Many techniques from different fields of science and engineering can be exploited. Some vision tasks can be accomplished using a relatively simple statistical method. Others will require large sets of complex machine learning algorithms.
How Computer Vision Works
Computer vision algorithms are based on “pattern recognition.” Computers are trained on vast amounts of visual data. They process images, label objects, and find patterns in those objects.
For example, if you feed a machine with a million flower photos, it will analyze them and detect patterns common to all flowers. It will then create a model and subsequently recognize a flower each time it sees an image with one.
Computer vision algorithms rely on neural networks, which are supposed to mimic the workings of the human brain. However, we do not yet know precisely how the brain and the eyes process images. It is therefore difficult to know to what extent Computer Vision algorithms mimic this biological process.

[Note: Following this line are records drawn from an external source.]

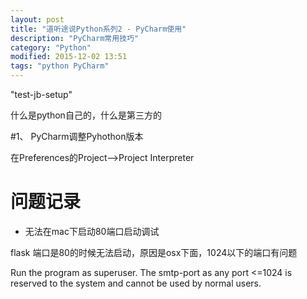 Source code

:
 ```yaml
---
layout: post
title: "道听途说Python系列2 - PyCharm使用"
description: "PyCharm常用技巧"
category: "Python"
modified: 2015-12-02 13:51
tags: "python PyCharm"
---
```

"test-jb-setup"



什么是python自己的，什么是第三方的


#1、 PyCharm调整Pyhothon版本

在Preferences的Project-->Project Interpreter



# 问题记录

* 无法在mac下启动80端口启动调试

flask  端口是80的时候无法启动，原因是osx下面，1024以下的端口有问题

Run the program as superuser. The smtp-port as any port <=1024 is reserved to the system and cannot be used by normal users.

The machines interpret the images in a very simple way. They perceive them as series of pixels, each with its own set of numeric values corresponding to the colors. Therefore, an image is perceived as a grid made up of pixels, each of which can be represented by a number generally between 0 and 255.
Things get complicated for color images. Computers read colors as a series of three values: red, green, and blue. Again, the scale ranges from 0 to 255. So every pixel in a color image has three values that the computer must record in addition to its position.
Each color value is stored in 8 bits. This number is multiplied by three for a color image, equivalent to 24 bits per pixel. For an image of 1024 × 768 pixels, it is, therefore, necessary to count 24 bits per pixel, or almost 19 million bits or 2.36 megabytes.
You will understand: it takes a lot of memory to store an image. The Computer Vision algorithm, on the other hand, must cover a large number of pixels for each image. However, it generally takes several tens of thousands of photos to train a deep learning model.
This is why computer vision is a complex discipline, requiring colossal computing power and storage capacity to train models. This is why it took many years for IT to develop and allow Computer Vision to take off.